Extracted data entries
⁂

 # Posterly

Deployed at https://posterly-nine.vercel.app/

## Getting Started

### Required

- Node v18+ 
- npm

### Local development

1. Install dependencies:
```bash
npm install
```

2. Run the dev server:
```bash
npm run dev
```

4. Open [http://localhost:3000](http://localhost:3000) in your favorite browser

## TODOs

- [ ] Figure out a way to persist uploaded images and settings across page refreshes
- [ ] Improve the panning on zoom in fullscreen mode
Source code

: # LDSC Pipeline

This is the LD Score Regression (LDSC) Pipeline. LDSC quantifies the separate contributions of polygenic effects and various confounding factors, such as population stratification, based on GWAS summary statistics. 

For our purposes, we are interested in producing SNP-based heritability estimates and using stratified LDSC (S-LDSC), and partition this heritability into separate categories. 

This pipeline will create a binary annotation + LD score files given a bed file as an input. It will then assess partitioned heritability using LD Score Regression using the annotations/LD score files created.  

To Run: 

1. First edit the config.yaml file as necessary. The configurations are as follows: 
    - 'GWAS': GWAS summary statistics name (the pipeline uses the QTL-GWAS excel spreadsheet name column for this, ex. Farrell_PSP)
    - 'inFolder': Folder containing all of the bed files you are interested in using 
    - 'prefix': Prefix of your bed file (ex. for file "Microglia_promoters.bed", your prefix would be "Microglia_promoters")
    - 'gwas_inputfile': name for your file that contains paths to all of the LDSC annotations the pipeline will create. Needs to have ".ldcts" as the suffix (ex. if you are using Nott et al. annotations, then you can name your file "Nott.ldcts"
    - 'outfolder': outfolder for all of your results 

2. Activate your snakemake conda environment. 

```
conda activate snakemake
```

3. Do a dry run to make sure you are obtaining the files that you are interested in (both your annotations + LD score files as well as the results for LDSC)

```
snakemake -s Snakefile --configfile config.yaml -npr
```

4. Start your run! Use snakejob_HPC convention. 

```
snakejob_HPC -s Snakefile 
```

⁂

WHAT YOU ARE ASKED TO DO:
Please tally the lines of the entries that hold "create" and give only the resulting number.

ANSWER AREA:
2